_Records contained in a dataset_
◆ ◆ ◆ ◆ ◆

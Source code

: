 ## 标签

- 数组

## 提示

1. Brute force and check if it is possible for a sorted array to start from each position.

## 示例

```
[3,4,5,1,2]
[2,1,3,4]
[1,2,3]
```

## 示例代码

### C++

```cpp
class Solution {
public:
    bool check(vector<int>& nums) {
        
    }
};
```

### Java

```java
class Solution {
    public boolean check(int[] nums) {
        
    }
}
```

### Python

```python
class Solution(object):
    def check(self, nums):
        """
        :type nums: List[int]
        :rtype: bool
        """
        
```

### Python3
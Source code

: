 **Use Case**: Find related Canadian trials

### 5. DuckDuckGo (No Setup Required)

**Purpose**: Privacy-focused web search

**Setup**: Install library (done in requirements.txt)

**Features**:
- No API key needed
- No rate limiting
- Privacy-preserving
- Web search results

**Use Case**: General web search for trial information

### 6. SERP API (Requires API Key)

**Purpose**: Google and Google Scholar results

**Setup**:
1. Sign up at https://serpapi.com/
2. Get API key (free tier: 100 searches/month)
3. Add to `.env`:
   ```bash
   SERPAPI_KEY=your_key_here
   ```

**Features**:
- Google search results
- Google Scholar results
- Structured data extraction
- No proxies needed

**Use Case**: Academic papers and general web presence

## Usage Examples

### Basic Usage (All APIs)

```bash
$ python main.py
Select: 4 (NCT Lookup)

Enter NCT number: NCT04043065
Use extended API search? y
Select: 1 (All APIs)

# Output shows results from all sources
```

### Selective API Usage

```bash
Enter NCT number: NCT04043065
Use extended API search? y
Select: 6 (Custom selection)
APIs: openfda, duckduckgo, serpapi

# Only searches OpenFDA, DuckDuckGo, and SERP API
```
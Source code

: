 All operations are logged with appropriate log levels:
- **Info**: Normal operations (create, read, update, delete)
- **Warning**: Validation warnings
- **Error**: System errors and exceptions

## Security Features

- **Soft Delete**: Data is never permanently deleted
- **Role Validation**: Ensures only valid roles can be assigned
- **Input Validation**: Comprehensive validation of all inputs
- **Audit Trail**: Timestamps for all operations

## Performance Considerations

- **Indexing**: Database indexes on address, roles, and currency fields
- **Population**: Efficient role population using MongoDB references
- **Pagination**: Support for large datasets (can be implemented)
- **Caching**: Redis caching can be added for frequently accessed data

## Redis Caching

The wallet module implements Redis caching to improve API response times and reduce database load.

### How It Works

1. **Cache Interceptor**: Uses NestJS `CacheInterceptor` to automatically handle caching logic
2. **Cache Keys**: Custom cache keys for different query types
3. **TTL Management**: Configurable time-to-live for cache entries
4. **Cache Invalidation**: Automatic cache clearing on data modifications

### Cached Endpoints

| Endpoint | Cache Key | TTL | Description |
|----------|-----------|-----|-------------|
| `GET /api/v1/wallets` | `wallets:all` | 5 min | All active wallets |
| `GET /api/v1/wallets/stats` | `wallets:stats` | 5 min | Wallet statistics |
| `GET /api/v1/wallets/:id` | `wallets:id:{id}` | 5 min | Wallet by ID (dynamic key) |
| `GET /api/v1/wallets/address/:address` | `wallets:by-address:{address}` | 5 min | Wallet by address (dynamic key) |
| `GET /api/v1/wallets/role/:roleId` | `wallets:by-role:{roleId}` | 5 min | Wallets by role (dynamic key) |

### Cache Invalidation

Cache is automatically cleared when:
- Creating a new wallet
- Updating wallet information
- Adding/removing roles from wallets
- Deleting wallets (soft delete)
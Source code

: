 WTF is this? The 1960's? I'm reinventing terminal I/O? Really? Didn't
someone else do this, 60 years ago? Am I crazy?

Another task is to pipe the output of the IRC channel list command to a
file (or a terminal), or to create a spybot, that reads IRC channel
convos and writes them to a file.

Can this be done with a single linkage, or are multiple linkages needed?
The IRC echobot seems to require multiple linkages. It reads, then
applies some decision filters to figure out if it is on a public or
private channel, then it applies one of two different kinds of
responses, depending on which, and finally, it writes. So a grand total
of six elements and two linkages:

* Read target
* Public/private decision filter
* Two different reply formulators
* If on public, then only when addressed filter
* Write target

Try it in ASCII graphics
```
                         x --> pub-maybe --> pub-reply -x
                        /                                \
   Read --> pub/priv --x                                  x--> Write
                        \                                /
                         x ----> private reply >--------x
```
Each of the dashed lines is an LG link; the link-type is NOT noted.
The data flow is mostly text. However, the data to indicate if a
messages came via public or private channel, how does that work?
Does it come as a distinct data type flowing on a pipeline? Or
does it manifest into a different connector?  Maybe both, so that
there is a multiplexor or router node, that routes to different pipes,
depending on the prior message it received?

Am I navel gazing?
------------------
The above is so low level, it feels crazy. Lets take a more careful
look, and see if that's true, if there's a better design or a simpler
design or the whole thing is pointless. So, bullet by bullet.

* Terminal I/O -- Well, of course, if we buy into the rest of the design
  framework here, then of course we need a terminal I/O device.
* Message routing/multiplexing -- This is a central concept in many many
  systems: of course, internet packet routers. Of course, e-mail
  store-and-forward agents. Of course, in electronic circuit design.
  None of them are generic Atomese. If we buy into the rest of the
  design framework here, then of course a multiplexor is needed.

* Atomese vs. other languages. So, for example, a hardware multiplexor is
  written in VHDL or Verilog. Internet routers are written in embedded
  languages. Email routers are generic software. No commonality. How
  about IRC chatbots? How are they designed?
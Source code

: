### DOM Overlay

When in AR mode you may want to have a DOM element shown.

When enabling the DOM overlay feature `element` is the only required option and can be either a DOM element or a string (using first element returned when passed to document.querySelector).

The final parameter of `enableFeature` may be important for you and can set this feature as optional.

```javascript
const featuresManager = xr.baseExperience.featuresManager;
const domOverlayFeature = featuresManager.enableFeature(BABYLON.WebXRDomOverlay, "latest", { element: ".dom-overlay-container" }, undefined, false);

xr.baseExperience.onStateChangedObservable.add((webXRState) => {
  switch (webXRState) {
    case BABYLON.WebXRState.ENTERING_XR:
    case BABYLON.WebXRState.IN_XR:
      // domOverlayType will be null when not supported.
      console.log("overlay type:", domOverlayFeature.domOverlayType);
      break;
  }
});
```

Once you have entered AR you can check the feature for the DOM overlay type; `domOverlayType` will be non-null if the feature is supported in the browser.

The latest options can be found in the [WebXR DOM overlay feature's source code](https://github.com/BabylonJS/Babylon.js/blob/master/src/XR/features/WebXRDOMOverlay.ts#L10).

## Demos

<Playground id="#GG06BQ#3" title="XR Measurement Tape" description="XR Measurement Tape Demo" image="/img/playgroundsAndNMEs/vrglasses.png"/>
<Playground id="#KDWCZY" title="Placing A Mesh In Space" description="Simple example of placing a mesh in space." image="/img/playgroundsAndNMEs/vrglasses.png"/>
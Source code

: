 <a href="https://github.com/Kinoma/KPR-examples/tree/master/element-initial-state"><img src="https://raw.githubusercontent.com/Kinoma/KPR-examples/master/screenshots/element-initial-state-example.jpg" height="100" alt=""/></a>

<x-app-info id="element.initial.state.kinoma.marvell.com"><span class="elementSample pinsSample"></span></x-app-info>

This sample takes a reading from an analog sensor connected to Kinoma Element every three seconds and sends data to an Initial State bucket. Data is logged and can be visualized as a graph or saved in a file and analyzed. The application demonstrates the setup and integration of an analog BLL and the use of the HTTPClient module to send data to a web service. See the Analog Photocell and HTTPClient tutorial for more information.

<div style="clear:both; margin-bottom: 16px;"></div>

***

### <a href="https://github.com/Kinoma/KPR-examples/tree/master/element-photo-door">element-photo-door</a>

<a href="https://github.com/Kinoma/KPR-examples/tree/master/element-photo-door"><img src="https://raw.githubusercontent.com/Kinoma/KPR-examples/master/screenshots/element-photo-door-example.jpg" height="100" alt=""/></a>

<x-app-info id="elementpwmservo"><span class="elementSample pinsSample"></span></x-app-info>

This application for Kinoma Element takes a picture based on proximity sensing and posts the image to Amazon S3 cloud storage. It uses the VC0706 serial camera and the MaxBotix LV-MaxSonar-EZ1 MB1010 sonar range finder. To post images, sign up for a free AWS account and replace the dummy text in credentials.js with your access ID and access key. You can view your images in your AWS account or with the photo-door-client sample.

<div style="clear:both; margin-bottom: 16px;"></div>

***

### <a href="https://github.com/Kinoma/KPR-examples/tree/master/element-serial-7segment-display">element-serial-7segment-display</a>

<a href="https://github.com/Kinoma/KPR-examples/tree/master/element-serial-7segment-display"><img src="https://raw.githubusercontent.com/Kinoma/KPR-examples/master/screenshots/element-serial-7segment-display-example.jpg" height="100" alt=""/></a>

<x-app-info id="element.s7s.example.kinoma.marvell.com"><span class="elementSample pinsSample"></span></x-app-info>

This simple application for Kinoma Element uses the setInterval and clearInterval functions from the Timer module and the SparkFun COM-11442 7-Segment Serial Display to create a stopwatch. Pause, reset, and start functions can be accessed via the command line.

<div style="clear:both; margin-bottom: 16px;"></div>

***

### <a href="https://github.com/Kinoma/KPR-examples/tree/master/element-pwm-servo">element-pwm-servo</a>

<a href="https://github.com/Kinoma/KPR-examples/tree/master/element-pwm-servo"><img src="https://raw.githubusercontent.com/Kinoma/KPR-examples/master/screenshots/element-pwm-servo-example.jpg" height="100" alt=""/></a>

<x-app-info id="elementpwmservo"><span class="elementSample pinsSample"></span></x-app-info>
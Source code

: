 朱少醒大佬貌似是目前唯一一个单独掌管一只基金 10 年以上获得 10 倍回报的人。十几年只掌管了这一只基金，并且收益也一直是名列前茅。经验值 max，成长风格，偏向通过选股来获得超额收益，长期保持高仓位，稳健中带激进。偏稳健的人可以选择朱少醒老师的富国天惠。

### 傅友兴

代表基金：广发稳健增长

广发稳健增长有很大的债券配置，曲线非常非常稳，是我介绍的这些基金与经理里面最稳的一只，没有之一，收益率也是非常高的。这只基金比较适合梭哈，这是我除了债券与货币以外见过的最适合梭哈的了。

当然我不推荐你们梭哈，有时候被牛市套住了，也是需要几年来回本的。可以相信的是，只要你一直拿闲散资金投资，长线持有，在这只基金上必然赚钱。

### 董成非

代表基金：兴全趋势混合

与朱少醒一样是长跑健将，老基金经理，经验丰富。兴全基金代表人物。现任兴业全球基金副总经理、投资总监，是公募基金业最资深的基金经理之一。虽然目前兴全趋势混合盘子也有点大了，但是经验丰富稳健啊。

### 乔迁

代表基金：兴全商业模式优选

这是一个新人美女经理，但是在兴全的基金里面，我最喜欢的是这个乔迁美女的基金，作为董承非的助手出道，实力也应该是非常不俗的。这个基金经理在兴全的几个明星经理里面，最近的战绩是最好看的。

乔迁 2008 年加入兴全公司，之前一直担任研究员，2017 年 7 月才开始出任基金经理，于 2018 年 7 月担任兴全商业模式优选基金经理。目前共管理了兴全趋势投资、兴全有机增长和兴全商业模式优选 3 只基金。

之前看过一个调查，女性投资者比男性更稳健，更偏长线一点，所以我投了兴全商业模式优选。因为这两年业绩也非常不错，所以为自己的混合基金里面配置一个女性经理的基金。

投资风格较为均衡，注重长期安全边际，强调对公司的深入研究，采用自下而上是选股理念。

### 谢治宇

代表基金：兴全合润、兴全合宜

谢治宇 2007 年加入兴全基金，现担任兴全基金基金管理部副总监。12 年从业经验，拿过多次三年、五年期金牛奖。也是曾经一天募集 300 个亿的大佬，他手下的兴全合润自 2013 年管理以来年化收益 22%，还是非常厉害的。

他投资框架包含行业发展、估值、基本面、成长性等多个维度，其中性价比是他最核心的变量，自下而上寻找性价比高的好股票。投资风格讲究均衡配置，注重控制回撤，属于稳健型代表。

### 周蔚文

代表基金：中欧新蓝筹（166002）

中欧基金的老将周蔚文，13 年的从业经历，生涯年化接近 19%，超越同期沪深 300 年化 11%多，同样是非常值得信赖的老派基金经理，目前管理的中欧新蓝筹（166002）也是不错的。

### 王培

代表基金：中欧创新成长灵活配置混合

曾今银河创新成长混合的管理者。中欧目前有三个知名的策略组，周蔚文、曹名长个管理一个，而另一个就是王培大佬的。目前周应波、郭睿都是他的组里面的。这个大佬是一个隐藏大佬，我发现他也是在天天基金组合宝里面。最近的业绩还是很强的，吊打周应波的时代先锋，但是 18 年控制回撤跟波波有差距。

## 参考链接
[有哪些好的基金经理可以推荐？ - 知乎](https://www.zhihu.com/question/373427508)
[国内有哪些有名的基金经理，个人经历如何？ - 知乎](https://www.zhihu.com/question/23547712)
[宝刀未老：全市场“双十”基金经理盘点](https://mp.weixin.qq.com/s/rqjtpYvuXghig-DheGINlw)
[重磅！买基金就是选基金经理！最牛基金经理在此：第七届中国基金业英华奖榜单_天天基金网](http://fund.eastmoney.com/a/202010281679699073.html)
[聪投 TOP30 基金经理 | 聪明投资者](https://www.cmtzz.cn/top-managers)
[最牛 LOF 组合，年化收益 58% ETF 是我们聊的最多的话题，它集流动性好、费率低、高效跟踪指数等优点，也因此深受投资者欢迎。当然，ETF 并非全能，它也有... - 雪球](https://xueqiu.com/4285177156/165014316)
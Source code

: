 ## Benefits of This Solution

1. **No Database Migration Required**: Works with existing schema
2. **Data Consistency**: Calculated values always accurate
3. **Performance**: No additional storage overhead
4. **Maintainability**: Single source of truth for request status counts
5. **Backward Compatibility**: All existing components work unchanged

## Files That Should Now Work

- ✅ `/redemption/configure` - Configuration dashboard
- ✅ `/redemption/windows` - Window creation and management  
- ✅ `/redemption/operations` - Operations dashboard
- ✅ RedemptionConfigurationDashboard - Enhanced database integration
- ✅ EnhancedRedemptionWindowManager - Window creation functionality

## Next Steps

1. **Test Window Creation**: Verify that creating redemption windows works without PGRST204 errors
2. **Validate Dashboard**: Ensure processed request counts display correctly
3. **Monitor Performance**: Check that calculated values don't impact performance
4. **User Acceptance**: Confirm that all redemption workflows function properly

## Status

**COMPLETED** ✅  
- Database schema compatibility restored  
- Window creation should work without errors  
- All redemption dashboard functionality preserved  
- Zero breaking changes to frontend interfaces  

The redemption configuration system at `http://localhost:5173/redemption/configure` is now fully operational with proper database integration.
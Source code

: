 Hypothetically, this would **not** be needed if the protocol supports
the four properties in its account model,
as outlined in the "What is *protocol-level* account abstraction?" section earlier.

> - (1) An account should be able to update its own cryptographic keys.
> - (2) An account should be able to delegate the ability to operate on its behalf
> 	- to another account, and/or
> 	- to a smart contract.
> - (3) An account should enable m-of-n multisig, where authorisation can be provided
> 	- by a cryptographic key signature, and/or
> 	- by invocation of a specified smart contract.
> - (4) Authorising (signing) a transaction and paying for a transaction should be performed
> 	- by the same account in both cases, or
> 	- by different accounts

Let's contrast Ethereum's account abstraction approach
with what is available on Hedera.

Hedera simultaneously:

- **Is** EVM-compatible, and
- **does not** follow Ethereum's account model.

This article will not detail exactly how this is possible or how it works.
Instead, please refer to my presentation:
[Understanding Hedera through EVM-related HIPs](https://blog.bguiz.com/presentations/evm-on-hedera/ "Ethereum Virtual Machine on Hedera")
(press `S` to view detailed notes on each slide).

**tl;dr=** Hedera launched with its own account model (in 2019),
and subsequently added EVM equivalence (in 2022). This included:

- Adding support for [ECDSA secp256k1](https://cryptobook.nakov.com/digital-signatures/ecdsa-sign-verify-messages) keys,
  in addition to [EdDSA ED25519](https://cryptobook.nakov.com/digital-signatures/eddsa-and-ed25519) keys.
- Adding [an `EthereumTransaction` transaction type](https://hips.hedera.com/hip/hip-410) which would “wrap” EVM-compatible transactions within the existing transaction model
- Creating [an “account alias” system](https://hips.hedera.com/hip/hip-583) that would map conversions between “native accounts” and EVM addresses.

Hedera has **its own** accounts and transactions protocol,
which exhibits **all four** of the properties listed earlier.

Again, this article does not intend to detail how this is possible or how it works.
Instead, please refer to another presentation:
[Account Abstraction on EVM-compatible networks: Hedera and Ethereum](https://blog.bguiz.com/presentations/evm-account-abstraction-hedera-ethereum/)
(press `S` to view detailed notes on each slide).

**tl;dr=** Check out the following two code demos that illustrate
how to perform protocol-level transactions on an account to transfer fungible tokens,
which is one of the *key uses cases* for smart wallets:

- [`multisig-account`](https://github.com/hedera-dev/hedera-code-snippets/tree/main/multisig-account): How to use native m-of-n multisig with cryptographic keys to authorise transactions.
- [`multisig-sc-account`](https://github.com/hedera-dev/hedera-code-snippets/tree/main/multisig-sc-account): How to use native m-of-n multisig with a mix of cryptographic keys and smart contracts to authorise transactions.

◆ ◆ ◆ ◆ ◆

_Directions for this task_
From the records above, repeat exactly the lines from the one with "3. **TTL Management**: Configurable" through the one with "Public/private decision filter", both included.

_Completed exercise_
3. **TTL Management**: Configurable time-to-live for cache entries
4. **Cache Invalidation**: Automatic cache clearing on data modifications

### Cached Endpoints

| Endpoint | Cache Key | TTL | Description |
|----------|-----------|-----|-------------|
| `GET /api/v1/wallets` | `wallets:all` | 5 min | All active wallets |
| `GET /api/v1/wallets/stats` | `wallets:stats` | 5 min | Wallet statistics |
| `GET /api/v1/wallets/:id` | `wallets:id:{id}` | 5 min | Wallet by ID (dynamic key) |
| `GET /api/v1/wallets/address/:address` | `wallets:by-address:{address}` | 5 min | Wallet by address (dynamic key) |
| `GET /api/v1/wallets/role/:roleId` | `wallets:by-role:{roleId}` | 5 min | Wallets by role (dynamic key) |

### Cache Invalidation

Cache is automatically cleared when:
- Creating a new wallet
- Updating wallet information
- Adding/removing roles from wallets
- Deleting wallets (soft delete)
Source code

: WTF is this? The 1960's? I'm reinventing terminal I/O? Really? Didn't
someone else do this, 60 years ago? Am I crazy?

Another task is to pipe the output of the IRC channel list command to a
file (or a terminal), or to create a spybot, that reads IRC channel
convos and writes them to a file.

Can this be done with a single linkage, or are multiple linkages needed?
The IRC echobot seems to require multiple linkages. It reads, then
applies some decision filters to figure out if it is on a public or
private channel, then it applies one of two different kinds of
responses, depending on which, and finally, it writes. So a grand total
of six elements and two linkages:

* Read target
* Public/private decision filter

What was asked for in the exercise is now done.